The parties have filed cross-motions for summary judgment. (Docs. 78, 90.) For the reasons discussed below, the Court
Plaintiff Chauntel Rampp alleges that Defendants, most notably Ocwen Financial Corporation and Ocwen Loan Servicing, LLC (collectively "Ocwen"), wrongfully refused to honor a loan modification agreement Plaintiff entered into with the prior loan servicer, Litton Loan Servicing LP ("Litton"). On September 7, 2005, James and Chauntell Rampp obtained an adjustable rate mortgage in the amount of $400,000.00, secured by a Deed of Trust on the property located at 244 Avalon Drive, Vista, CA 92083 (the "Property"). On the same day, James and Chauntell Rampp obtained a $100,000 loan secured by a second Deed of Trust on the Property. The Deed of Trust and the Note provided the lender with authority to accelerate the loan and commence foreclosure proceedings in the event of default. (Defs.' Exs. 4, 5.)

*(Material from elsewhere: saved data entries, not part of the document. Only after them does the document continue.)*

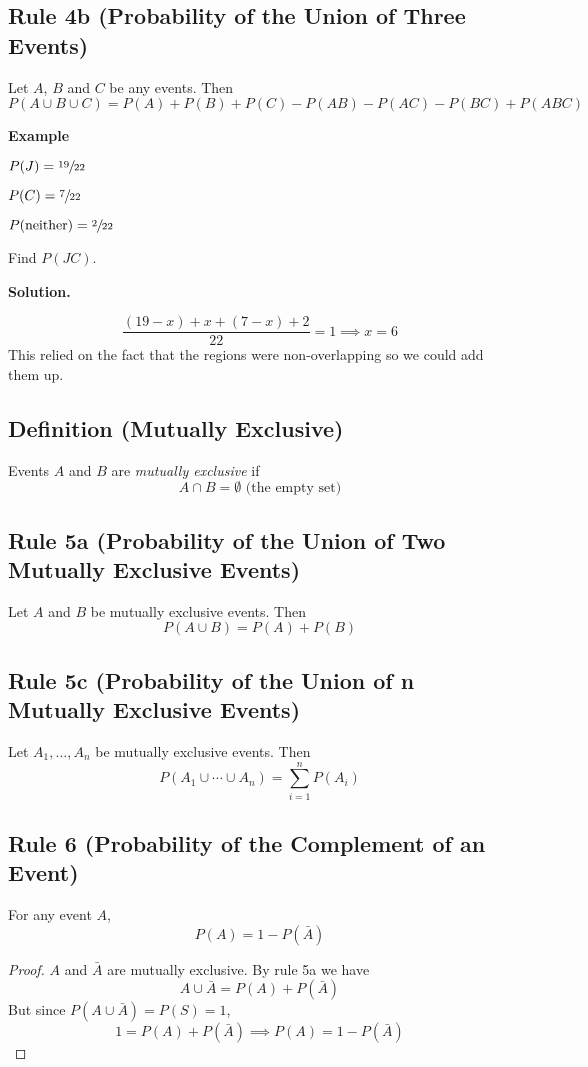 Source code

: \begin{thmbox}
    \subsection{Rule 4b (Probability of the Union of Three Events)}
    Let $ A $, $ B $ and $ C $ be any events. Then
    \[ P(A\cup B\cup C)=P(A)+P(B)+P(C)-P(AB)-P(AC)-P(BC)+P(ABC) \]
\end{thmbox}

\textbf{Example}

$ P(J)=\sfrac{19}{22}  $

$ P(C)=\sfrac{7}{22} $

$ P(\text{neither})=\sfrac{2}{22}  $

Find $ P(JC) $.

\textbf{Solution.}

\[ \frac{(19-x)+x+(7-x)+2}{22}=1\implies x=6 \]
This relied on the fact that the regions were non-overlapping so we could add
them up.

\begin{defbox}
    \subsection{Definition (Mutually Exclusive)}
    Events $ A $ and $ B $ are \emph{mutually exclusive} if
    \[ A\cap B=\emptyset \text{ (the empty set)} \]
\end{defbox}

\begin{thmbox}
    \subsection{Rule 5a (Probability of the Union of Two Mutually Exclusive Events)}
    Let $ A $ and $ B $ be mutually exclusive events. Then
    \[ P(A\cup B)=P(A)+P(B) \]
\end{thmbox}

\begin{thmbox}
    \subsection{Rule 5c (Probability of the Union of n Mutually Exclusive Events)}
    Let $ A_1,\ldots ,A_n $ be mutually exclusive events. Then
    \[ P(A_1\cup \cdots \cup A_n)=\sum\limits_{i=1}^{n} P(A_i) \]
\end{thmbox}

\begin{thmbox}
    \subsection{Rule 6 (Probability of the Complement of an Event)}
    For any event $ A $,
    \[ P(A)=1-P(\bar{A}) \]
\end{thmbox}
\begin{proof}
    $ A $ and $ \bar{A} $ are mutually exclusive. By rule 5a we have
    \[ A\cup \bar{A}=P(A)+P(\bar{A}) \]
    But since $ P(A\cup \bar{A})=P(S)=1 $,
    \[ 1=P(A)+P(\bar{A})\implies P(A)=1-P(\bar{A}) \]
\end{proof}

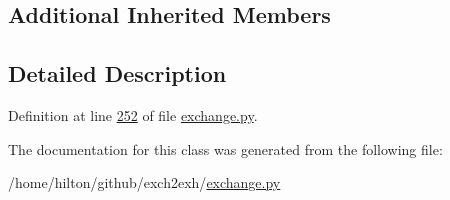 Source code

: \subsection*{Additional Inherited Members}


\subsection{Detailed Description}


Definition at line \hyperlink{exchange_8py_source_l00252}{252} of file \hyperlink{exchange_8py_source}{exchange.\+py}.



The documentation for this class was generated from the following file\+:\begin{DoxyCompactItemize}
\item 
/home/hilton/github/exch2exh/\hyperlink{exchange_8py}{exchange.\+py}\end{DoxyCompactItemize}
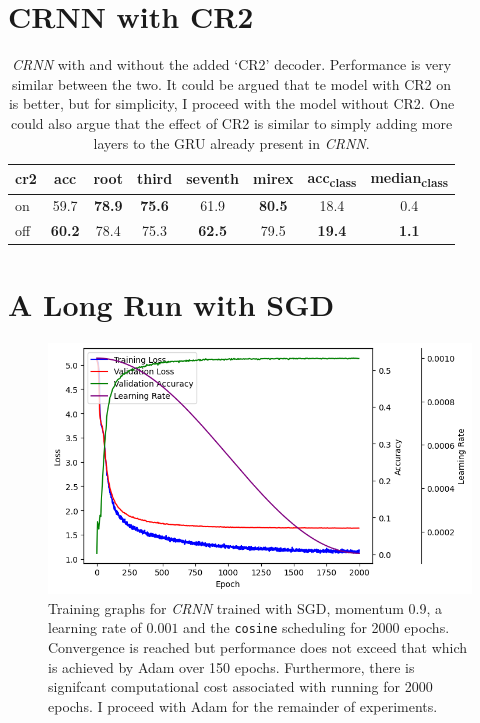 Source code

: \section{CRNN with CR2}\label{app:crnn_with_cr2}

\begin{table}[H]
    \centering
    \begin{tabular}{lccccccc}
        \toprule
        cr2 & acc & root & third & seventh & mirex & acc\textsubscript{class} & median\textsubscript{class} \\  
        \midrule
        on & 59.7 & \textbf{78.9} & \textbf{75.6} & 61.9 & \textbf{80.5} & 18.4 & 0.4 \\
        off & \textbf{60.2} & 78.4 & 75.3 & \textbf{62.5} & 79.5 & \textbf{19.4} & \textbf{1.1} \\
        \bottomrule
    \end{tabular}
    \caption{\emph{CRNN} with and without the added `CR2' decoder. Performance is very similar between the two. It could be argued that te model with CR2 on is better, but for simplicity, I proceed with the model without CR2. One could also argue that the effect of CR2 is similar to simply adding more layers to the GRU already present in \emph{CRNN}.}
\end{table}

\section{A Long Run with SGD}\label{app:long_sgd}
\begin{figure}[H]
    \centering
    \includegraphics[width=1.0\textwidth]{figures/long_sgd_training_plot.png}
    \caption{Training graphs for \emph{CRNN} trained with SGD, momentum 0.9, a learning rate of $0.001$ and the \texttt{cosine} scheduling for 2000 epochs. Convergence is reached but performance does not exceed that which is achieved by Adam over 150 epochs. Furthermore, there is signifcant computational cost associated with running for 2000 epochs. I proceed with Adam for the remainder of experiments. }\label{fig:long_sgd}
\end{figure}



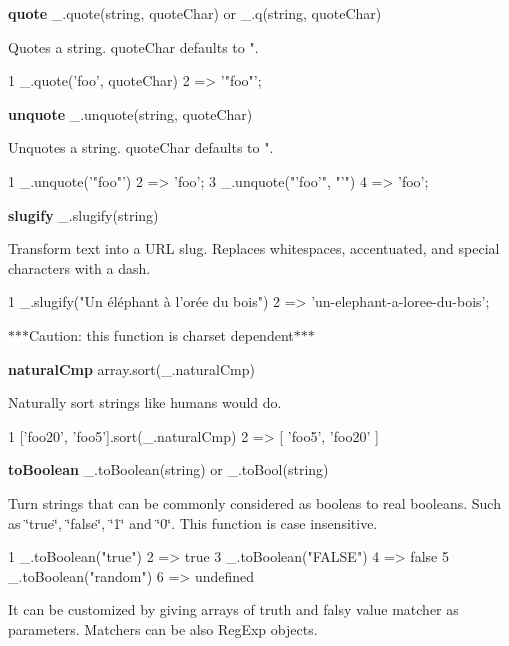 {\bfseries quote} \+\_\+.\+quote(string, quote\+Char) or \+\_\+.\+q(string, quote\+Char)

Quotes a string. {\ttfamily quote\+Char} defaults to {\ttfamily "}.


\begin{DoxyCode}
1 \_.quote('foo', quoteChar)
2 => '"foo"';
\end{DoxyCode}
 {\bfseries unquote} \+\_\+.\+unquote(string, quote\+Char)

Unquotes a string. {\ttfamily quote\+Char} defaults to {\ttfamily "}.


\begin{DoxyCode}
1 \_.unquote('"foo"')
2 => 'foo';
3 \_.unquote("'foo'", "'")
4 => 'foo';
\end{DoxyCode}


{\bfseries slugify} \+\_\+.\+slugify(string)

Transform text into a U\+R\+L slug. Replaces whitespaces, accentuated, and special characters with a dash.


\begin{DoxyCode}
1 \_.slugify("Un éléphant à l'orée du bois")
2 => 'un-elephant-a-loree-du-bois';
\end{DoxyCode}


$\ast$$\ast$$\ast$\+Caution\+: this function is charset dependent$\ast$$\ast$$\ast$

{\bfseries natural\+Cmp} array.\+sort(\+\_\+.\+natural\+Cmp)

Naturally sort strings like humans would do.


\begin{DoxyCode}
1 ['foo20', 'foo5'].sort(\_.naturalCmp)
2 => [ 'foo5', 'foo20' ]
\end{DoxyCode}


{\bfseries to\+Boolean} \+\_\+.\+to\+Boolean(string) or \+\_\+.\+to\+Bool(string)

Turn strings that can be commonly considered as booleas to real booleans. Such as \char`\"{}true\char`\"{}, \char`\"{}false\char`\"{}, \char`\"{}1\char`\"{} and \char`\"{}0\char`\"{}. This function is case insensitive.


\begin{DoxyCode}
1 \_.toBoolean("true")
2 => true
3 \_.toBoolean("FALSE")
4 => false
5 \_.toBoolean("random")
6 => undefined
\end{DoxyCode}


It can be customized by giving arrays of truth and falsy value matcher as parameters. Matchers can be also Reg\+Exp objects.


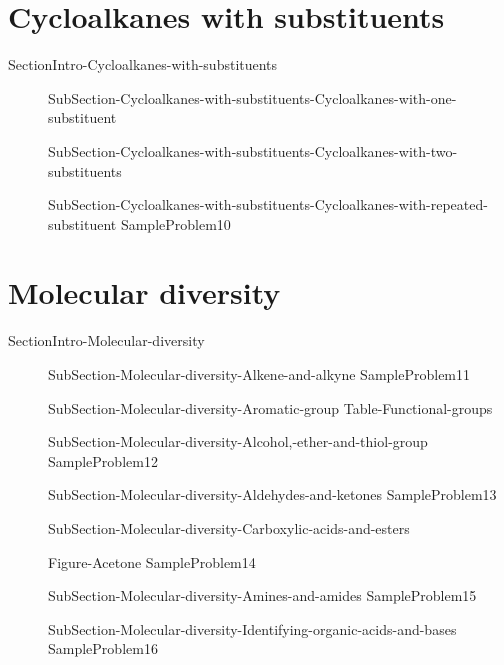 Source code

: \documentclass[main.tex]{subfiles}
\newcommand\chapterlabel{Ch-orgo}\setcounter{figurenewcounter}{0}\setcounter{tablenewcounter}{0}\setcounter{formulanewcounter}{0}
\begin{document}
\section{Cycloalkanes with substituents}{SectionIntro-Cycloalkanes-with-substituents}
\sloppy
\begin{description}
\item[]{SubSection-Cycloalkanes-with-substituents-Cycloalkanes-with-one-substituent}
\item[] {SubSection-Cycloalkanes-with-substituents-Cycloalkanes-with-two-substituents}
\item[]{SubSection-Cycloalkanes-with-substituents-Cycloalkanes-with-repeated-substituent}
{SampleProblem10}

\end{description}




\section{Molecular diversity}{SectionIntro-Molecular-diversity}
\sloppy\begin{description}
\item[]{SubSection-Molecular-diversity-Alkene-and-alkyne}
{SampleProblem11}
 \item[]{SubSection-Molecular-diversity-Aromatic-group}
 {Table-Functional-groups}
\item[]{SubSection-Molecular-diversity-Alcohol,-ether-and-thiol-group}
{SampleProblem12}
\item[] {SubSection-Molecular-diversity-Aldehydes-and-ketones}
{SampleProblem13}
\item[]{SubSection-Molecular-diversity-Carboxylic-acids-and-esters}

    {Figure-Acetone}
{SampleProblem14}

 \item[] {SubSection-Molecular-diversity-Amines-and-amides}
{SampleProblem15}
\item[]{SubSection-Molecular-diversity-Identifying-organic-acids-and-bases}
{SampleProblem16}
 \end{description}
 
\end{document}
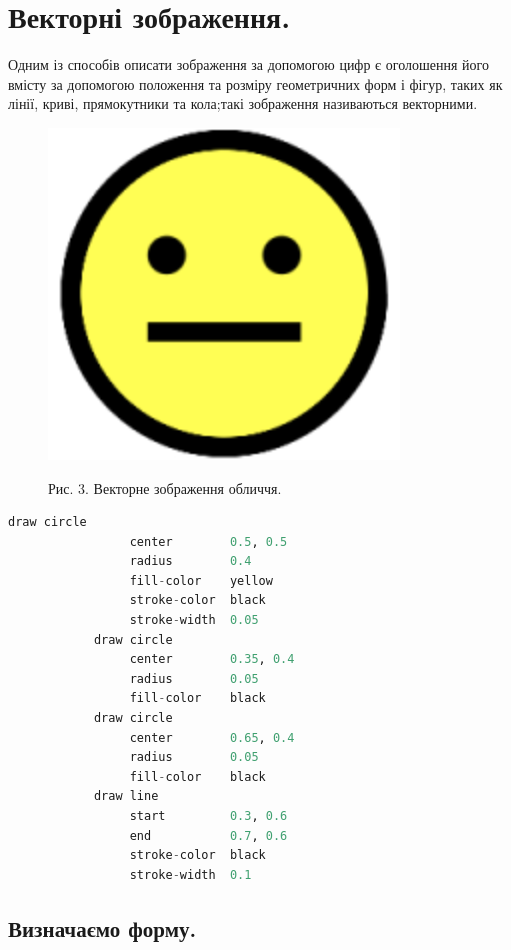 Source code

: \documentclass[11pt]{article}
\begin{document}
    \section{Векторні зображення.}\label{sec:vector_images}
    Одним із способів описати зображення за допомогою цифр є оголошення його вмісту за допомогою положення та розміру геометричних форм і фігур, таких як лінії, криві, прямокутники та кола;такі зображення називаються векторними.

    \begin{figure}
        \label{fig:image3}
        \centering
        \includegraphics[scale=0.5]{image3.png}

        Рис. 3. Векторне зображення обличчя.
    \end{figure}

    \begin{lstlisting}[style=light, language=Python,label={lst:vectorimg},caption=Приклад векторного зображення]
            draw circle
                 center        0.5, 0.5
                 radius        0.4
                 fill-color    yellow
                 stroke-color  black
                 stroke-width  0.05
            draw circle
                 center        0.35, 0.4
                 radius        0.05
                 fill-color    black
            draw circle
                 center        0.65, 0.4
                 radius        0.05
                 fill-color    black
            draw line
                 start         0.3, 0.6
                 end           0.7, 0.6
                 stroke-color  black
                 stroke-width  0.1
    \end{lstlisting}

    \subsection{Визначаємо форму.}\label{subsec:defining_shapes}
\end{document}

On January 22, 2009, a Notice of Default was recorded against the Property. (Pl.'s Ex. G.) According to the Notice of Default, the Rampps were in arrears in the amount of $18,956.41. Bankruptcy proceedings, as well as divorce proceedings, ensued shortly thereafter. Plaintiff retained responsibility for payment of the loan after the divorce, and Mr. Rampp transferred his interest in the property to Plaintiff. (Pl.'s Dep. 60-62, Ex. 10.)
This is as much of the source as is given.